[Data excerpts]
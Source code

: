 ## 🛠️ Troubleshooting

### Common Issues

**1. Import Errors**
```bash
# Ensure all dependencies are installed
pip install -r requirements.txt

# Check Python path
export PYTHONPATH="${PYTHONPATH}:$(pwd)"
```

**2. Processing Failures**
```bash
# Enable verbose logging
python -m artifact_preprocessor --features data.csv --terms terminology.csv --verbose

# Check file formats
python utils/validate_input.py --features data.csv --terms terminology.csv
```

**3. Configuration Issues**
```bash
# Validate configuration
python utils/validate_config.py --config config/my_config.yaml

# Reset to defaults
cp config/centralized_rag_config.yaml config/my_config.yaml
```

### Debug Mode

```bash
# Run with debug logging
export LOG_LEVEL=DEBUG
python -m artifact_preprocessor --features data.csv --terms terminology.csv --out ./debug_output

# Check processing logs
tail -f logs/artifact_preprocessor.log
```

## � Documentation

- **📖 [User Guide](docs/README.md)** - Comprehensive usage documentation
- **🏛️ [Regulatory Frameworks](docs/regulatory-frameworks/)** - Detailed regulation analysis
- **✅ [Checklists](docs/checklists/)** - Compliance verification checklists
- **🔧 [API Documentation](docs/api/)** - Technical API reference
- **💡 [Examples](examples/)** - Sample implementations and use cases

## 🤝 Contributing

==

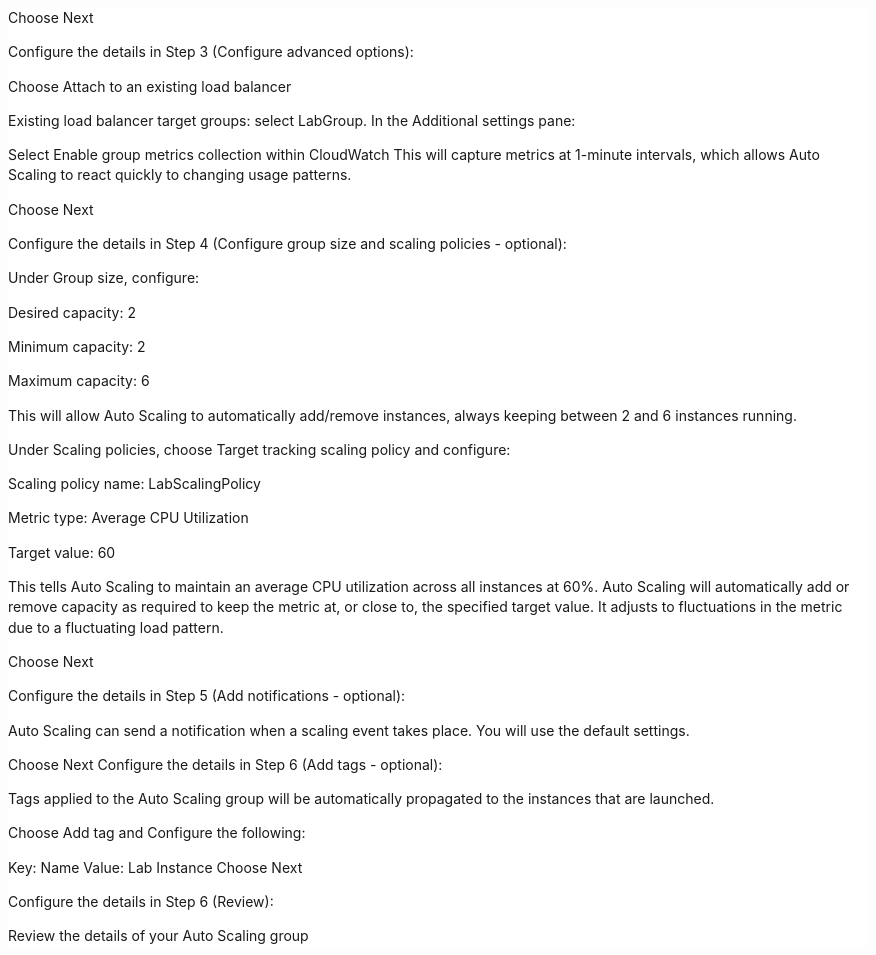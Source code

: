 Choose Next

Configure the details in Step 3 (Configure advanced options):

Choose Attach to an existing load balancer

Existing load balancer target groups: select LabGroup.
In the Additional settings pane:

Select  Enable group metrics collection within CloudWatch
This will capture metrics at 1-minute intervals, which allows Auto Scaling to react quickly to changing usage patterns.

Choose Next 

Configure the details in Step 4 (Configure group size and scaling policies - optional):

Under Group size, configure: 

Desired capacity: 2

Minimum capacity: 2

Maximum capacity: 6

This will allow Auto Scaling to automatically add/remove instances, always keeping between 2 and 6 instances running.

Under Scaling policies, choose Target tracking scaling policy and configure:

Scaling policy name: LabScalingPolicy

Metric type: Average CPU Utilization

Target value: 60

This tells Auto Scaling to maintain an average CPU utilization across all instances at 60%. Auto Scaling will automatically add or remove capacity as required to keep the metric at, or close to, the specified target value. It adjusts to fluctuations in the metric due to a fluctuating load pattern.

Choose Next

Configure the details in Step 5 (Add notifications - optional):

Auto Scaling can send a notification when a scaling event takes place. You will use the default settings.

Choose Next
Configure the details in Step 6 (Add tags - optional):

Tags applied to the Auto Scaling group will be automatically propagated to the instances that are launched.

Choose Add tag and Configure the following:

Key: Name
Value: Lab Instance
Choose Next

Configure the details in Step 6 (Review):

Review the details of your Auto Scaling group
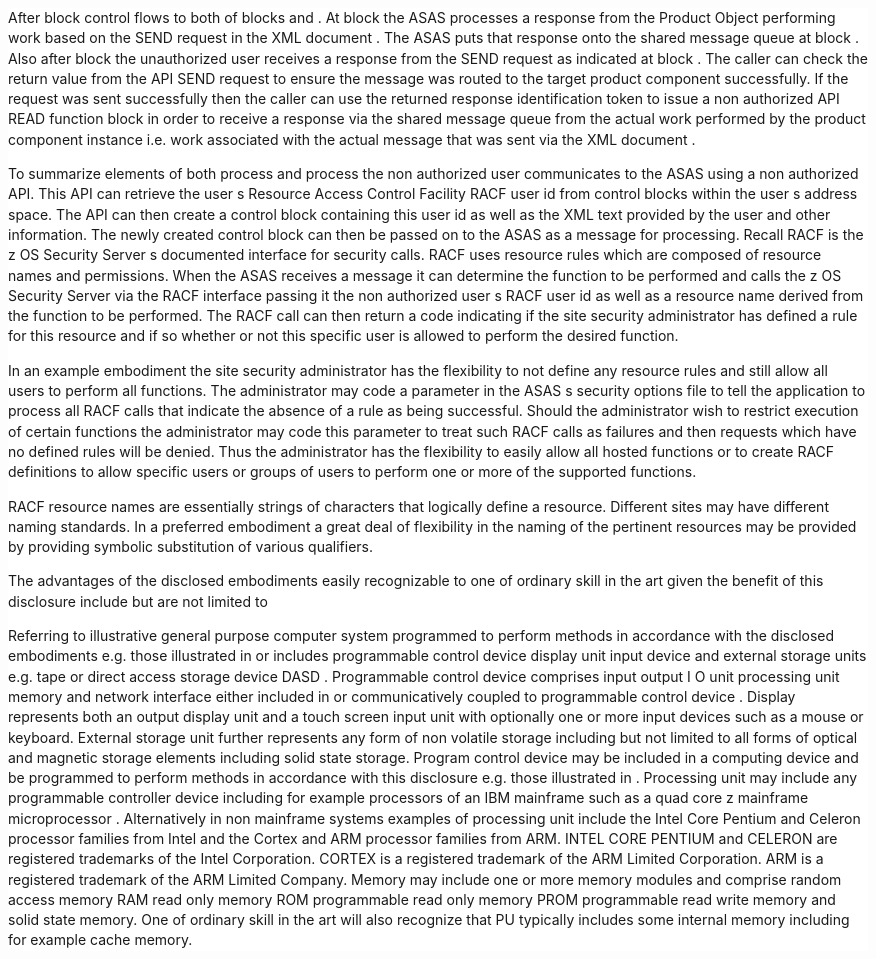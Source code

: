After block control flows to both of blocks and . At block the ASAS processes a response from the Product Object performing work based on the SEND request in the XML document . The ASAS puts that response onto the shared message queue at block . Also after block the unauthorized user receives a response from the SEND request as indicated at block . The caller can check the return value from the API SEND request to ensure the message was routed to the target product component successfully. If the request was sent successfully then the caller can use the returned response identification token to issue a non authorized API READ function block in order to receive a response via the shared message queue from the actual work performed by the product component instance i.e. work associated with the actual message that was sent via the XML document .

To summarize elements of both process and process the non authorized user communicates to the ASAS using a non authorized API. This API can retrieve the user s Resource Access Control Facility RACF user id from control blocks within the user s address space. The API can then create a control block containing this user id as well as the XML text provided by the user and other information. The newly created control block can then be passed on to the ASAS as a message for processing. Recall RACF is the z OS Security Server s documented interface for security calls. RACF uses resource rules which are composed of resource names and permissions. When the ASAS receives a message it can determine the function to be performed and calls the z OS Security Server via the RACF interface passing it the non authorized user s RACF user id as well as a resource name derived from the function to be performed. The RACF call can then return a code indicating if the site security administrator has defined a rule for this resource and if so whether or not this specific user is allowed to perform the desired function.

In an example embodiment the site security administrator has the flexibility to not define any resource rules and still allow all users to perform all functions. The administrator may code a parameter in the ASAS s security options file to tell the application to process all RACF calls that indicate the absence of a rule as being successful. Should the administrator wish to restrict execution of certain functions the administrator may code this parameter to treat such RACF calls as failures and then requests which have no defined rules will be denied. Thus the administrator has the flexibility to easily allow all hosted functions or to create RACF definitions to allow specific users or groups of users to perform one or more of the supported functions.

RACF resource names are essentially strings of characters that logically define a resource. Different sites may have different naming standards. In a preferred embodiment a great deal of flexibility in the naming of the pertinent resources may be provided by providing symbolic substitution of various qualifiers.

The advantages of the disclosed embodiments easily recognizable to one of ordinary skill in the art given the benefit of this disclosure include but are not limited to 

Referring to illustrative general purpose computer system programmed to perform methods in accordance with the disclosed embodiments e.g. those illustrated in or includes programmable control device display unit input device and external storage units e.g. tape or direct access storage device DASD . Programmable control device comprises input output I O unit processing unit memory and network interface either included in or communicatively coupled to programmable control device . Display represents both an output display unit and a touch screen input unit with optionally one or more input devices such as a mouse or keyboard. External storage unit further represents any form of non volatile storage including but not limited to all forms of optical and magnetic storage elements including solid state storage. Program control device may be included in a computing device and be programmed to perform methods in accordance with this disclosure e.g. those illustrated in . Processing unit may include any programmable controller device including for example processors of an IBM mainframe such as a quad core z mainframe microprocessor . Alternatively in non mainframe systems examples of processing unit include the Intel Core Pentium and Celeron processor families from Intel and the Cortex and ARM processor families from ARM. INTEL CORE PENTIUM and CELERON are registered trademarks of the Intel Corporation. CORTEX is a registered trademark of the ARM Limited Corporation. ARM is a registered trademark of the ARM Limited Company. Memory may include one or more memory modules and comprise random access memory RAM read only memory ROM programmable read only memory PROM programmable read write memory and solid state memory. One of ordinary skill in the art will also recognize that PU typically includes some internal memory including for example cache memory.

--

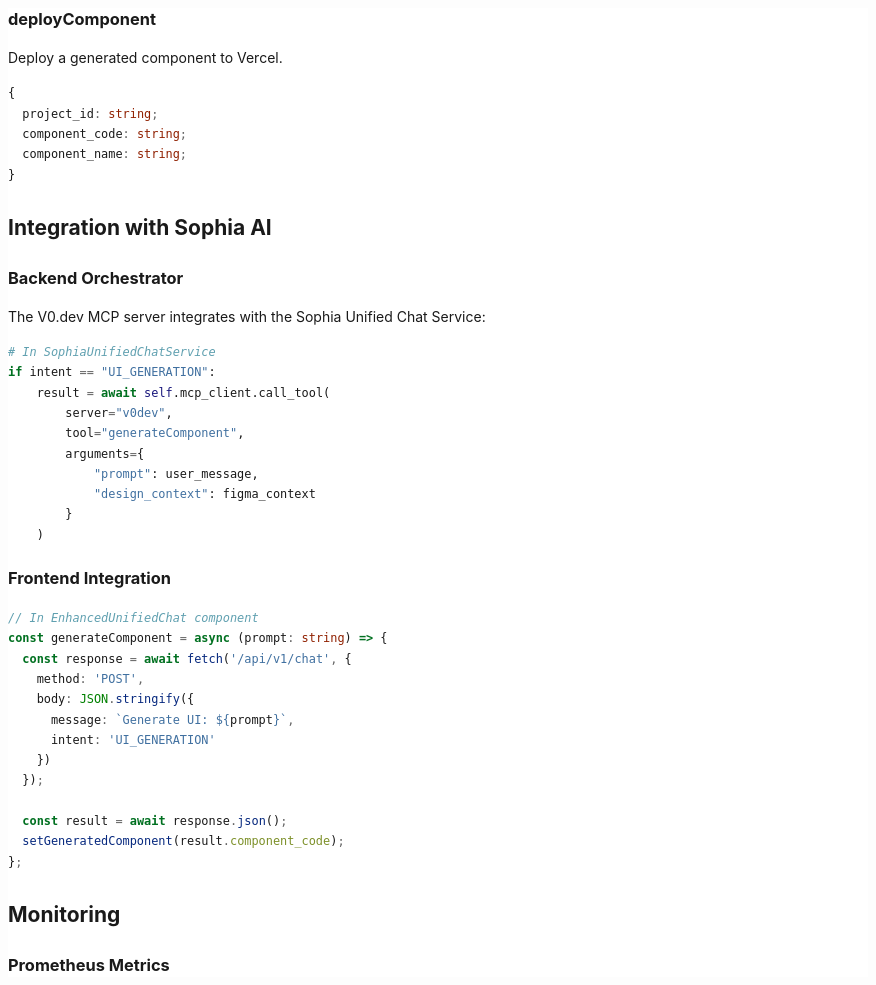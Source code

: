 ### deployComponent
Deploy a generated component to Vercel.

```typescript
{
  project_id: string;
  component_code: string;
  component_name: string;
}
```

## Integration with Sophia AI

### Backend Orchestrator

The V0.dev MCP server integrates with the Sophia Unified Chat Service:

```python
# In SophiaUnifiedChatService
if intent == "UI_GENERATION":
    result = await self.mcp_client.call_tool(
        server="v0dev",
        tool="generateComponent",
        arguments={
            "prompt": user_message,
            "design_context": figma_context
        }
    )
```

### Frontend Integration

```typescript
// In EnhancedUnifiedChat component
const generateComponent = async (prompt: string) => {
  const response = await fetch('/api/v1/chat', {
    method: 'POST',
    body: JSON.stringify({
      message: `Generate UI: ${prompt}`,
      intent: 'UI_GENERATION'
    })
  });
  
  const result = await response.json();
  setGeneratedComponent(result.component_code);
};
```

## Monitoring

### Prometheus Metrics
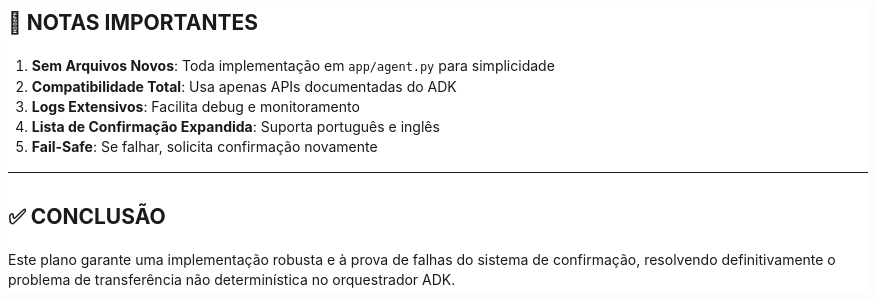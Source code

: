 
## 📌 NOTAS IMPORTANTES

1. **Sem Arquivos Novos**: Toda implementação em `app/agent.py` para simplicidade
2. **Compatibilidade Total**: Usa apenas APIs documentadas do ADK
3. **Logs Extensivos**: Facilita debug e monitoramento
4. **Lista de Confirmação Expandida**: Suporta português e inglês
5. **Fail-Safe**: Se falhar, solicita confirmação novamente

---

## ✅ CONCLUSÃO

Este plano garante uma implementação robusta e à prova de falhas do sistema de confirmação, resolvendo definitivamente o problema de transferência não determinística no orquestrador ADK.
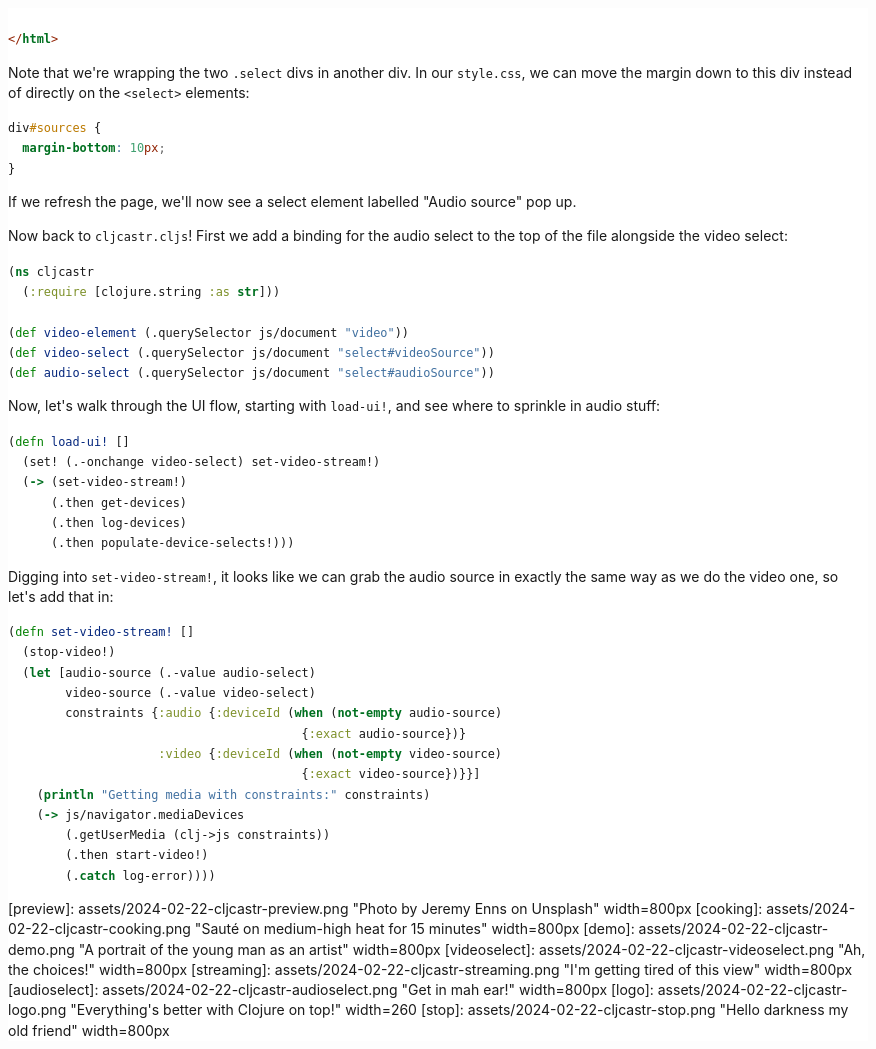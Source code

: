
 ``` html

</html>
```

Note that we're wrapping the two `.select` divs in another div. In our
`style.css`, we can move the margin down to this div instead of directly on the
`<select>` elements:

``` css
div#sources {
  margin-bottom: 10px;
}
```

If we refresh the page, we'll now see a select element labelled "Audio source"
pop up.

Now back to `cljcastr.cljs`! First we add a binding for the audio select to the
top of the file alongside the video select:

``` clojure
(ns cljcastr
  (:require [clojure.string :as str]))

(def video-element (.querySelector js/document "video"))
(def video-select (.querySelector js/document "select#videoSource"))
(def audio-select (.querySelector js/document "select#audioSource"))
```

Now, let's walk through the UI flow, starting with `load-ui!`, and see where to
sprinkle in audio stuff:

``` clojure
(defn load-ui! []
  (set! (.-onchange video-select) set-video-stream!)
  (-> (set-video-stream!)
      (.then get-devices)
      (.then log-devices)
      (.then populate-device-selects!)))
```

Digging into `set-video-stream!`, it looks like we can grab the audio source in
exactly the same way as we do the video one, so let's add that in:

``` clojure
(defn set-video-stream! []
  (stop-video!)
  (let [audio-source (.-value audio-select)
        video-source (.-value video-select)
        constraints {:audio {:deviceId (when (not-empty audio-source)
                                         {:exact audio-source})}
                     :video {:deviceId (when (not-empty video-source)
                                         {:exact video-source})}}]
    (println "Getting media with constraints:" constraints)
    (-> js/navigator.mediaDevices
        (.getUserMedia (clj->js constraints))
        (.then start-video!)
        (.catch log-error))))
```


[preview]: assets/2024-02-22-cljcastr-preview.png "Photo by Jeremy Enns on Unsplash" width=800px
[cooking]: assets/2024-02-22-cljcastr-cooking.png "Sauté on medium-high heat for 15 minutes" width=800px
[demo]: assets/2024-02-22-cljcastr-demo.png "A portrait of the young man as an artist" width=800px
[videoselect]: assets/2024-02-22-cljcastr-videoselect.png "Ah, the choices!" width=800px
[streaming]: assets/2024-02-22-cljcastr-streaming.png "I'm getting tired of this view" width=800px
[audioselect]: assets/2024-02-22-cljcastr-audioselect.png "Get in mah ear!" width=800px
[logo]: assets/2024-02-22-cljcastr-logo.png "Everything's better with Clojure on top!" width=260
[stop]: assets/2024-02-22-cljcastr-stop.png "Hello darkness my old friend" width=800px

# [Goal of the exercise]
Go through the entries above and count the lines holding the word "verbose"; write nothing but the number.

# [Exercise output]
2